15 minutes 13 to 24 months 20 minutes
Boil water in a saucepan, take two plump tomatoes, and score the base of the tomatoes (opposite side to the stem). Immerse the tomatoes in the boiling water for 30 seconds then drain them and immerse them in cold water. This way, the tomato skin can easily be removed. Cut the tomatoes into two and remove the seeds. Carefully wash the courgettes, the aubergine and the bell pepper. Cut the courgettes into small 0.5 cm cubes. Set aside in a bowl. Also cut the aubergines into 0.5 cm cubes. Set aside in a separate bowl, different from the one with the courgettes. Clean the pepper, cut open and remove the seeds and chop into 0.5 cm cubes. Set aside in a separate bowl, different from the ones with the courgettes and aubergines. Peel the onion, using only the white part, wash it and dice it. Put half a clove of garlic in the seasoning ball. Place all ingredients in the steam basket, putting the tomatoes at the bottom, then the courgettes, the peppers, the aubergine, the onion and the seasoning ball.

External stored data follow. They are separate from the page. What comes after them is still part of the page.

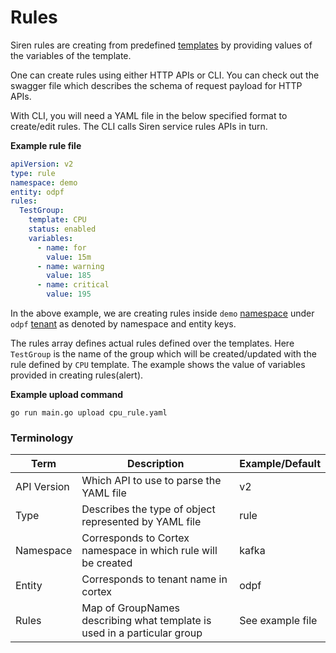 # Rules

Siren rules are creating from predefined [templates](templates.md) by providing values of the variables of the template.

One can create rules using either HTTP APIs or CLI. You can check out the swagger file which describes the schema of
request payload for HTTP APIs.

With CLI, you will need a YAML file in the below specified format to create/edit rules. The CLI calls Siren service
rules APIs in turn.

**Example rule file**

```yaml
apiVersion: v2
type: rule
namespace: demo
entity: odpf
rules:
  TestGroup:
    template: CPU
    status: enabled
    variables:
      - name: for
        value: 15m
      - name: warning
        value: 185
      - name: critical
        value: 195
```

In the above example, we are creating rules
inside `demo` [namespace](https://cortexmetrics.io/docs/api/#get-rule-groups-by-namespace)
under `odpf` [tenant](https://cortexmetrics.io/docs/architecture/#the-role-of-prometheus) as denoted by namespace and
entity keys.

The rules array defines actual rules defined over the templates. Here `TestGroup` is the name of the group which will be
created/updated with the rule defined by `CPU` template. The example shows the value of variables provided in creating
rules(alert).

**Example upload command**

```shell
go run main.go upload cpu_rule.yaml
```

### Terminology

| Term        | Description                                                              | Example/Default  |
|-------------|--------------------------------------------------------------------------|------------------|
| API Version | Which API to use to parse the YAML file                                  | v2               |
| Type        | Describes the type of object represented by YAML file                    | rule             |
| Namespace   | Corresponds to Cortex namespace in which rule will be created            | kafka            |
| Entity      | Corresponds to tenant name in cortex                                     | odpf             |
| Rules       | Map of GroupNames describing what template is used in a particular group | See example file |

Pour water into the tank (level 3) and start cooking. Cut the veal into small pieces and cook in a non-stick frying pan, without fat. Remove the seasoning ball. Mix all the vegetables and the veal and put them in an oven dish, and bake in the oven for 20 mins at 170°C. Lightly drizzle the vegetables with olive oil.

L’astuce cuisine

* As it is easier to find, red bell pepper can be used, but the yellow pepper makes baby’s plate more colorful.
Pour les
curieux de nutrition
As well as being pretty to look at, this dish favours the vegetables of the famous ratatouille. The advantage of making this recipe with seasonal vegetables and not frozen ones is that they contain less water. The ratatouille will have a thicker consistency, much better because you will slowly cook it in the oven. Besides, the veal, which could dry, will remain tender by absorbing the humidity of the ratatouille.